• **WHAT NEEDS TO BE DONE**: Restate the records below exactly. Pictures are not part of the copy.

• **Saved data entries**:
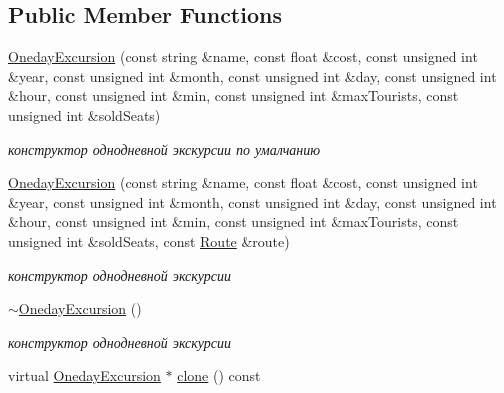 \subsection*{Public Member Functions}
\begin{DoxyCompactItemize}
\item 
\hypertarget{class_oneday_excursion_a1ac2c8f44be8ad9294a0c601d4ec3f21}{}\hyperlink{class_oneday_excursion_a1ac2c8f44be8ad9294a0c601d4ec3f21}{Oneday\+Excursion} (const string \&name, const float \&cost, const unsigned int \&year, const unsigned int \&month, const unsigned int \&day, const unsigned int \&hour, const unsigned int \&min, const unsigned int \&max\+Tourists, const unsigned int \&sold\+Seats)\label{class_oneday_excursion_a1ac2c8f44be8ad9294a0c601d4ec3f21}

\begin{DoxyCompactList}\small\item\em конструктор однодневной экскурсии по умалчанию \end{DoxyCompactList}\item 
\hypertarget{class_oneday_excursion_af0a903573c4e4470fddd3183c2eae30e}{}\hyperlink{class_oneday_excursion_af0a903573c4e4470fddd3183c2eae30e}{Oneday\+Excursion} (const string \&name, const float \&cost, const unsigned int \&year, const unsigned int \&month, const unsigned int \&day, const unsigned int \&hour, const unsigned int \&min, const unsigned int \&max\+Tourists, const unsigned int \&sold\+Seats, const \hyperlink{class_route}{Route} \&route)\label{class_oneday_excursion_af0a903573c4e4470fddd3183c2eae30e}

\begin{DoxyCompactList}\small\item\em конструктор однодневной экскурсии \end{DoxyCompactList}\item 
\hypertarget{class_oneday_excursion_a086bfa348889e493e3a1e32d504f442e}{}\hyperlink{class_oneday_excursion_a086bfa348889e493e3a1e32d504f442e}{$\sim$\+Oneday\+Excursion} ()\label{class_oneday_excursion_a086bfa348889e493e3a1e32d504f442e}

\begin{DoxyCompactList}\small\item\em конструктор однодневной экскурсии \end{DoxyCompactList}\item 
\hypertarget{class_oneday_excursion_ac30696f6a7a717f0252001e8454f7341}{}virtual \hyperlink{class_oneday_excursion}{Oneday\+Excursion} $\ast$ \hyperlink{class_oneday_excursion_ac30696f6a7a717f0252001e8454f7341}{clone} () const \label{class_oneday_excursion_ac30696f6a7a717f0252001e8454f7341}


\end{DoxyCompactItemize}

• **RESULT OF THIS TASK**:
 \subsection*{Public Member Functions}
\begin{DoxyCompactItemize}
\item 
\hypertarget{class_oneday_excursion_a1ac2c8f44be8ad9294a0c601d4ec3f21}{}\hyperlink{class_oneday_excursion_a1ac2c8f44be8ad9294a0c601d4ec3f21}{Oneday\+Excursion} (const string \&name, const float \&cost, const unsigned int \&year, const unsigned int \&month, const unsigned int \&day, const unsigned int \&hour, const unsigned int \&min, const unsigned int \&max\+Tourists, const unsigned int \&sold\+Seats)\label{class_oneday_excursion_a1ac2c8f44be8ad9294a0c601d4ec3f21}

\begin{DoxyCompactList}\small\item\em конструктор однодневной экскурсии по умалчанию \end{DoxyCompactList}\item 
\hypertarget{class_oneday_excursion_af0a903573c4e4470fddd3183c2eae30e}{}\hyperlink{class_oneday_excursion_af0a903573c4e4470fddd3183c2eae30e}{Oneday\+Excursion} (const string \&name, const float \&cost, const unsigned int \&year, const unsigned int \&month, const unsigned int \&day, const unsigned int \&hour, const unsigned int \&min, const unsigned int \&max\+Tourists, const unsigned int \&sold\+Seats, const \hyperlink{class_route}{Route} \&route)\label{class_oneday_excursion_af0a903573c4e4470fddd3183c2eae30e}

\begin{DoxyCompactList}\small\item\em конструктор однодневной экскурсии \end{DoxyCompactList}\item 
\hypertarget{class_oneday_excursion_a086bfa348889e493e3a1e32d504f442e}{}\hyperlink{class_oneday_excursion_a086bfa348889e493e3a1e32d504f442e}{$\sim$\+Oneday\+Excursion} ()\label{class_oneday_excursion_a086bfa348889e493e3a1e32d504f442e}

\begin{DoxyCompactList}\small\item\em конструктор однодневной экскурсии \end{DoxyCompactList}\item 
\hypertarget{class_oneday_excursion_ac30696f6a7a717f0252001e8454f7341}{}virtual \hyperlink{class_oneday_excursion}{Oneday\+Excursion} $\ast$ \hyperlink{class_oneday_excursion_ac30696f6a7a717f0252001e8454f7341}{clone} () const \label{class_oneday_excursion_ac30696f6a7a717f0252001e8454f7341}


\end{DoxyCompactItemize}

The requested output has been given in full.